- Supreme Court of the United States

Argued November 4, 1985 Decided February 25, 1986
- Full case name: State of New York, Petitioner v. Benigno Class
- Citations: 475 U.S. 106 (more)

Holding
- Because of their role in identifying vehicles and plain view locations, a person has no expectation of privacy when police look for a VIN (as long as the police have reasonable suspicion beforehand).

Court membership
- Chief Justice Warren E. Burger Associate Justices William J. Brennan Jr. · Byron White Thurgood Marshall · Harry Blackmun Lewis F. Powell Jr. · William Rehnquist John P. Stevens · Sandra Day O'Connor

Case opinions
- Majority: O'Connor, joined by Blackmun, Rehnquist, Burger
- Concurrence: Powell
- Concur/dissent: Brennan, Marshall, Stevens
- Dissent: White

Laws applied
- U.S. Const. amend.
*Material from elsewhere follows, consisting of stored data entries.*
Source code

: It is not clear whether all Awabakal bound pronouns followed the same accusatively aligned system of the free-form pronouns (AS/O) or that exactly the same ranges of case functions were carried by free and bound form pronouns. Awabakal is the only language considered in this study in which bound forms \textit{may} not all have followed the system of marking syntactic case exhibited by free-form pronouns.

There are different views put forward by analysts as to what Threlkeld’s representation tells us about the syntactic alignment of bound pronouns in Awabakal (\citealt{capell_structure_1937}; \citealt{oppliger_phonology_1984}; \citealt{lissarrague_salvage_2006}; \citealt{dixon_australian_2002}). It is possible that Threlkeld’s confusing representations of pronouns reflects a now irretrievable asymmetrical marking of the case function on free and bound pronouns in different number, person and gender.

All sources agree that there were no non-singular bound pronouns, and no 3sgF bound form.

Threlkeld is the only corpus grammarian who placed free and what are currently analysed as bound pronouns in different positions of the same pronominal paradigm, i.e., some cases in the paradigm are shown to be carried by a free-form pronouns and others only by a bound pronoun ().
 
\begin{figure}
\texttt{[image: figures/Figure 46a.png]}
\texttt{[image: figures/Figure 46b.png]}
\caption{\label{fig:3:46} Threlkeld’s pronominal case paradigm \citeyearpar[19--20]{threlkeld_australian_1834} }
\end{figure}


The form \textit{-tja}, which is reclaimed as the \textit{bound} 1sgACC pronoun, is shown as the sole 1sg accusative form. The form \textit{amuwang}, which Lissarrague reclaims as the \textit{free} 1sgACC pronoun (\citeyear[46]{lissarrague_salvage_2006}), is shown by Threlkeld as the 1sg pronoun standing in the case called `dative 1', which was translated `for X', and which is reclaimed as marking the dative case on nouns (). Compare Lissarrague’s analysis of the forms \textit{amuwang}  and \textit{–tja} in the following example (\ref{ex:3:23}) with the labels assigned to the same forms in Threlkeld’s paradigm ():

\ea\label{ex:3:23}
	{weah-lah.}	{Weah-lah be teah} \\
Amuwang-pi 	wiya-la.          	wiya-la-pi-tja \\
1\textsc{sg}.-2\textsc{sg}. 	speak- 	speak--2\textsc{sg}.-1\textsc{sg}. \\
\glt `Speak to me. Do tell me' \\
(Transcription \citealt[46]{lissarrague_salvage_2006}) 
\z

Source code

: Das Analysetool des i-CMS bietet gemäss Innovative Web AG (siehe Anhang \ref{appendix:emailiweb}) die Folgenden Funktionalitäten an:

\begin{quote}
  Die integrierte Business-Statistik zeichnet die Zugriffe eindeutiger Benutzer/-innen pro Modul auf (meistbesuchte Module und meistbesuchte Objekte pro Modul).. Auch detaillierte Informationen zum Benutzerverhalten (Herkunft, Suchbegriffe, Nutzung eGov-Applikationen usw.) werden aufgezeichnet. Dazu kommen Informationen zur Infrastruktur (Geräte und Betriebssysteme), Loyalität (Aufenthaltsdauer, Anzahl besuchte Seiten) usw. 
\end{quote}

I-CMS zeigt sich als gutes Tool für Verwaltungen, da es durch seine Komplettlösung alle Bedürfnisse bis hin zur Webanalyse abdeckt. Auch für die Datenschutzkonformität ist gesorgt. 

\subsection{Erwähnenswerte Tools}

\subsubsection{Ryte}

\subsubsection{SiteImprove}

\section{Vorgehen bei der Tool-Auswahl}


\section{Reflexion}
IV

= New York v. Class =

New York v. Class, 475 U.S. 106 (1986), was a United States Supreme Court decision in which the Court held that a person has no reasonable expectation of privacy under the Fourth Amendment when police look for a vehicle identification numbers after they have developed reasonable suspicion.

==Background==
During the afternoon of May 11, 1981, NYPD performing an unmarked vehicle patrol in the Bronx spotted Benigo Class driving a 1972 Dodge Charger with a broken windshield, and speeding 10 mph over the speed limit. After he pulled over, Class exited the car and handed Officer Meyer his insurance and registration; however, Class had no valid driver's license. Meyer's partner, Officer McNamee then proceeded to open the Charger's driver-side door to look for the VIN (until 1969, a VIN was located on a car's door jamb). Realizing the car was newer, Officer McNamee went to the windshield to look for the VIN on the dashboard. As various papers were on the dashboard, McNamee entered the car again to clear the obstructing documents. Shortly after removing the papers, McNamee spotted the handle of a .22 caliber pistol protruding from underneath a seat. Class was arrested for illegally carrying a handgun, driving without a license, and driving with a broken windshield.

===Lower Court Proceedings===

Class' motion to suppress was denied during trial. The appellate division of the New York Supreme Court upheld his conviction. However, the New York Court of Appeals reversed his conviction, and ruled that there was little to no justification for the officers to enter the vehicle as Class could have removed the papers himself.

==Opinion of the Court==

In a 5–4 decision, the Court ruled that since a VIN had to legally be in plain view, there is no reasonable expectation of privacy. Furthermore, obstructing a VIN with papers does not create an expectation of privacy in the same way putting up "No Trespassing" signs on a marijuana growhouse does not create an expectation of privacy. Even though the NYPD officers performed a search when they removed a gun, Class could have stayed inside the vehicle, removed the papers, and provided his information to the officers. Since Officer McNamee only entered the vehicle to remove the papers obstructing the VIN, the search was unintrusive in this case. Additionally, the Court emphasized that if a dashboard VIN was visible from the outside of a vehicle, a police officer who enters a car to look for a VIN would be committing an unconstitutional search. Finally, the New York Court of Appeals decision did not stand on independent state ground as they mostly analyzed the United States Constitution rather than the Constitution of New York.